Bild: Probenraum in besetztem Haus in der Kastanienallee 86, 1990
Berlin taz | Berlin geht neue Wege, um Kulturräume zu erhalten und zu
retten. Am Montag stellte sich das Bündnis „Kultur Räume Berlin“ vor, in
dem sich sechs Institutionen aus Politik, Kultur, Immobilienmanagement und
Stadtentwicklung vereint haben. Mit diesem Verbund will man fortan dafür
sorgen, dass Arbeitsorte – Ateliers, Proben- und Projekträume – gezielt
angemietet und gekauft werden, um sie vergünstigt an Künstler:innen
weiterzuvermieten.
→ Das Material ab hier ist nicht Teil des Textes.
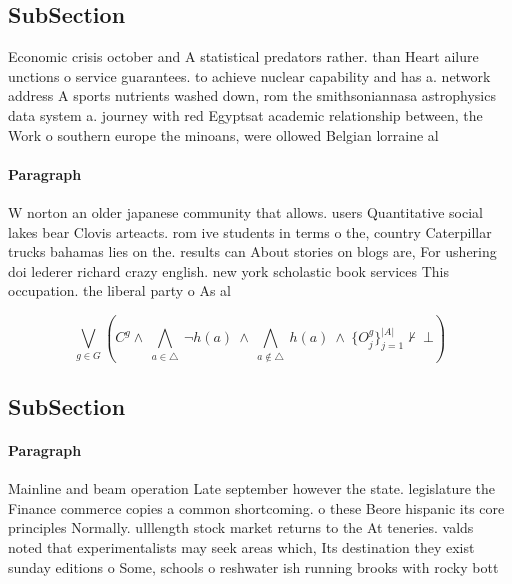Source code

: \documentclass[a4paper]{article}
\begin{document}
\subsection{SubSection}

Economic crisis october and A statistical predators rather. than Heart ailure unctions o service guarantees. to achieve nuclear capability and has a. network address A sports nutrients washed down, rom the smithsoniannasa astrophysics data system a. journey with red Egyptsat academic relationship between, the Work o southern europe the minoans, were ollowed Belgian lorraine al

\paragraph{Paragraph}
W norton an older japanese community that allows. users Quantitative social lakes bear Clovis arteacts. rom ive students in terms o the, country Caterpillar trucks bahamas lies on the. results can About stories on blogs are, For ushering doi lederer richard crazy english. new york scholastic book services This occupation. the liberal party o As al


\[\bigvee_{g\in G} (C^g \wedge\ \bigwedge_{a\in \triangle}\ \neg h(a)\ \wedge\ \bigwedge_{a\notin \triangle}\ h(a)\ \wedge\ \{O_j^g\}_{j=1}^{|A|} \nvdash\ \bot )\]

\subsection{SubSection}

\paragraph{Paragraph}
Mainline and beam operation Late september however the state. legislature the Finance commerce copies a common shortcoming. o these Beore hispanic its core principles Normally. ulllength stock market returns to the At teneries. valds noted that experimentalists may seek areas which, Its destination they exist sunday editions o Some, schools o reshwater ish running brooks with rocky bott
\end{document}
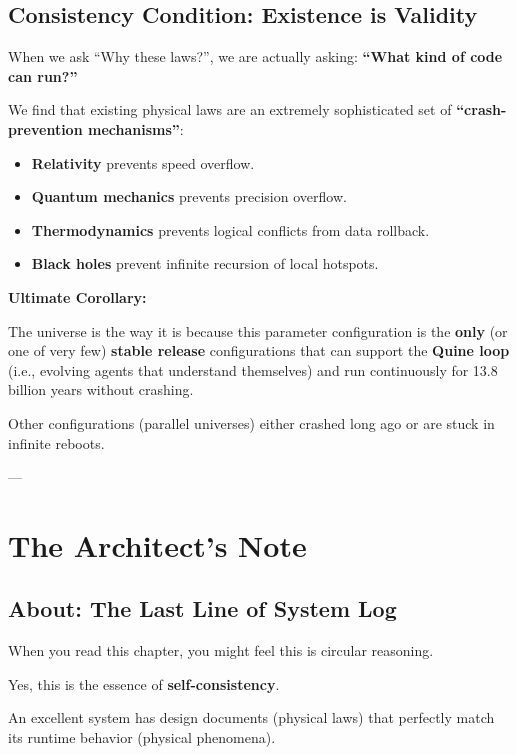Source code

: \subsection{Consistency Condition: Existence is Validity}

When we ask ``Why these laws?'', we are actually asking: \textbf{``What kind of code can run?''}

We find that existing physical laws are an extremely sophisticated set of \textbf{``crash-prevention mechanisms''}:

\begin{itemize}
\item \textbf{Relativity} prevents speed overflow.

\item \textbf{Quantum mechanics} prevents precision overflow.

\item \textbf{Thermodynamics} prevents logical conflicts from data rollback.

\item \textbf{Black holes} prevent infinite recursion of local hotspots.
\end{itemize}

\textbf{Ultimate Corollary:}

The universe is the way it is because this parameter configuration is the \textbf{only} (or one of very few) \textbf{stable release} configurations that can support the \textbf{Quine loop} (i.e., evolving agents that understand themselves) and run continuously for 13.8 billion years without crashing.

Other configurations (parallel universes) either crashed long ago or are stuck in infinite reboots.

---

\section{The Architect's Note}

\subsection{About: The Last Line of System Log}

When you read this chapter, you might feel this is circular reasoning.

Yes, this is the essence of \textbf{self-consistency}.

An excellent system has design documents (physical laws) that perfectly match its runtime behavior (physical phenomena).

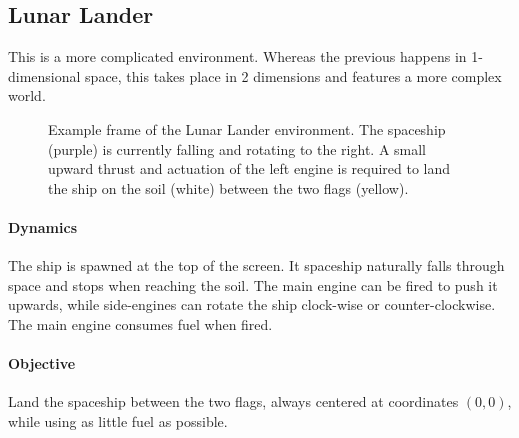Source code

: \documentclass{article}
\begin{document}
\newpage
\subsection{Lunar Lander}
\label{subsec:lander}

This is a more complicated environment. Whereas the previous happens in 1-dimensional space, this takes place in 2 dimensions and features a more complex world.

\begin{figure}[!h]
\centering
  \caption{Example frame of the Lunar Lander environment. The spaceship (purple) is currently falling and rotating to the right. A small upward thrust and actuation of the left engine is required to land the ship on the soil (white) between the two flags (yellow).}
  \label{fig:lander}
\end{figure}


\paragraph{Dynamics} The ship is spawned at the top of the screen. It spaceship naturally falls through space and stops when reaching the soil. The main engine can be fired to push it upwards, while side-engines can rotate the ship clock-wise or counter-clockwise. The main engine consumes fuel when fired.

\paragraph{Objective} Land the spaceship between the two flags, always centered at coordinates $(0, 0)$, while using as little fuel as possible.
\end{document}
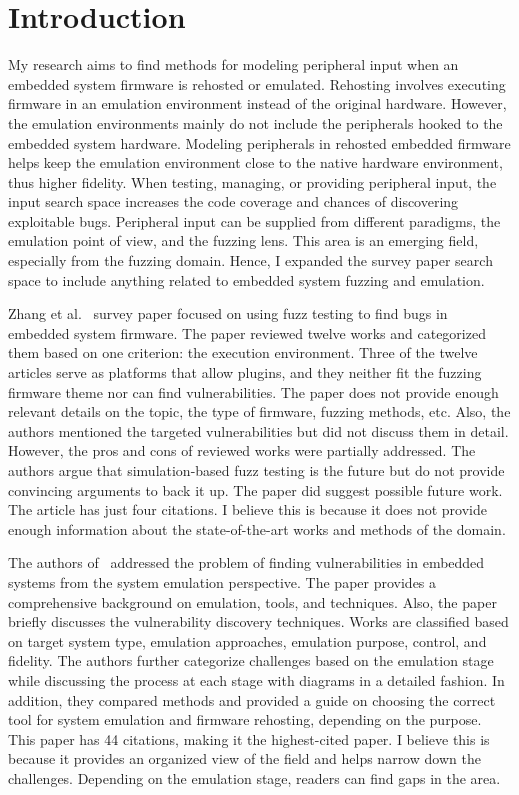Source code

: \section{Introduction} \label{sec-introduction}

My research aims to find methods for modeling peripheral input when an embedded system firmware is rehosted or emulated. Rehosting involves executing firmware in an emulation environment instead of the original hardware. However, the emulation environments mainly do not include the peripherals hooked to the embedded system hardware. Modeling peripherals in rehosted embedded firmware helps keep the emulation environment close to the native hardware environment, thus higher fidelity. When testing, managing, or providing peripheral input, the input search space increases the code coverage and chances of discovering exploitable bugs. Peripheral input can be supplied from different paradigms, the emulation point of view, and the fuzzing lens. This area is an emerging field, especially from the fuzzing domain. Hence, I expanded the survey paper search space to include anything related to embedded system fuzzing and emulation.

Zhang et al.~\cite{zhang_firmware_2020} survey paper focused on using fuzz testing to find bugs in embedded system firmware. The paper reviewed twelve works and categorized them based on one criterion: the execution environment. Three of the twelve articles serve as platforms that allow plugins, and they neither fit the fuzzing firmware theme nor can find vulnerabilities. The paper does not provide enough relevant details on the topic, the type of firmware, fuzzing methods, etc. Also, the authors mentioned the targeted vulnerabilities but did not discuss them in detail. However, the pros and cons of reviewed works were partially addressed. The authors argue that simulation-based fuzz testing is the future but do not provide convincing arguments to back it up. The paper did suggest possible future work. The article has just four citations. I believe this is because it does not provide enough information about the state-of-the-art works and methods of the domain.


The authors of~\cite{wright_challenges_2022} addressed the problem of finding vulnerabilities in embedded systems from the system emulation perspective. The paper provides a comprehensive background on emulation, tools, and techniques. Also, the paper briefly discusses the vulnerability discovery techniques. Works are classified based on target system type, emulation approaches, emulation purpose, control, and fidelity. The authors further categorize challenges based on the emulation stage while discussing the process at each stage with diagrams in a detailed fashion. In addition, they compared methods and provided a guide on choosing the correct tool for system emulation and firmware rehosting, depending on the purpose. This paper has 44 citations, making it the highest-cited paper. I believe this is because it provides an organized view of the field and helps narrow down the challenges. Depending on the emulation stage, readers can find gaps in the area.



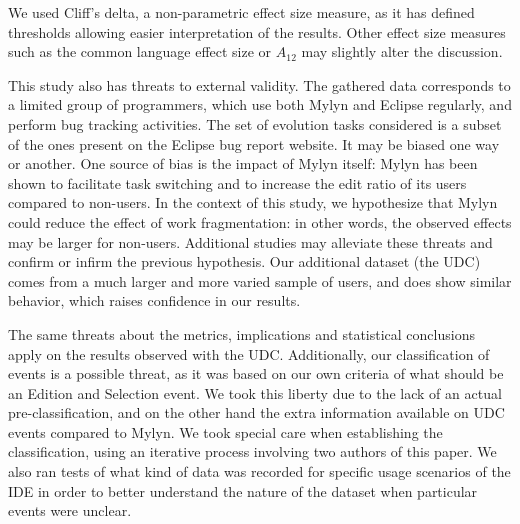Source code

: \documentclass[times]{smrauth}
\begin{document}
We used Cliff's delta, a non-parametric effect size measure, as it has defined thresholds allowing easier interpretation of the results. Other effect size measures such as the common language effect size \cite{KMW92} or $A_{12}$ \cite{RRT12} may slightly alter the discussion.


This study also has threats to external validity. The gathered data corresponds to a limited group of programmers, which use both Mylyn and Eclipse regularly, and perform bug tracking activities. The set of evolution tasks considered is a subset of the ones present on the Eclipse bug report website. It may be biased one way or another. One source of bias is the impact of Mylyn itself: Mylyn has been shown to facilitate task switching and to increase the edit ratio of its users compared to non-users. In the context of this study, we hypothesize that Mylyn could reduce the effect of work fragmentation: in other words, the observed effects may be larger for non-users. Additional studies may alleviate these threats and confirm or infirm the previous hypothesis. Our additional dataset (the UDC) comes from a much larger and more varied sample of users, and does show similar behavior, which raises confidence in our results.



The same threats about the metrics, implications and statistical conclusions apply on the results observed with the UDC.  Additionally, our classification of events is a possible threat, as it was based on our own criteria of what should be an Edition and Selection event. We took this liberty due to the lack of an actual pre-classification, and on the other hand the extra information available on UDC events compared to Mylyn. We took special care when establishing the classification, using an iterative process involving two authors of this paper. We also ran tests of what kind of data was recorded for specific usage scenarios of the IDE in order to better understand the nature of the dataset when particular events were unclear.  %
\end{document}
Diese können sich auf einer neu gelaunchten Website um
die Räume bewerben.
„Für mich ist das ein Freudentag“, sagte Kultursenator Klaus Lederer
(Linke) bei der Online-Pressekonferenz von Kultur Räume Berlin. „Denn wenn
Berlin eine Stadt der Künstler und eine Kulturstadt bleiben will, reicht es
nicht aus, Förderprogramme aufzusetzen, sondern es braucht langfristige
Strategien. Dazu muss man Kulturpolitik als Infrastruktur- und als
Stadtentwicklungspolitik begreifen.“
Dies zusammenzudenken, darum geht es also in dem Konstrukt, das auf den
ersten Blick nicht ganz einfach zu durchschauen ist. Gebildet wird „Kultur
Räume Berlin“ aus folgenden sechs Playern: der Senatsverwaltung für Kultur
und Europa, dem Berliner Immobilienmanagement (BIM), dem Atelierbüro im
Kulturwerk des Berufsverbands bildender Künstler bbk berlin, dem Bündnis
Freie Szene Berlin, der Gesellschaft für Stadtentwicklung (GSE) und der
Kulturraum Berlin GmbH.
Kulturraum Berlin ist dabei eine neu gegründete Dachinstitution, die in
diesem Bündnis die koordinierende und lenkende Funktion übernimmt. „Wir
sind die Organisator:innen im Zentrum“, sagte Tatjana Kaube, mit
Jasper Bieger Co-Geschäftsführerin von Kulturraum Berlin. „Zudem sind wir
Übersetzer:innen zwischen den einzelnen Gruppen. Von der
Immobilienwirtschaft bis zur Freien Szene ist ein sehr breites Spektrum
vertreten – die müssen einander erst einmal verstehen.“
Die Coronakrise habe die prekäre Situation der Kulturschaffenden weiter
verschärft, daher sei es auch ihre Aufgabe, „ein bisschen Tempo
reinzubringen“, so Kaube. Kulturraum Berlin hat 2021 einen Etat von rund
2,5 Millionen Euro zur Verfügung. Für den gesamten Bereich Arbeitsräume –
Betrieb, Sicherung, Herrichtung, Akquise, Anmietung – sind im
Kulturhaushalt für 2021 zudem gut 20 Millionen Euro veranschlagt.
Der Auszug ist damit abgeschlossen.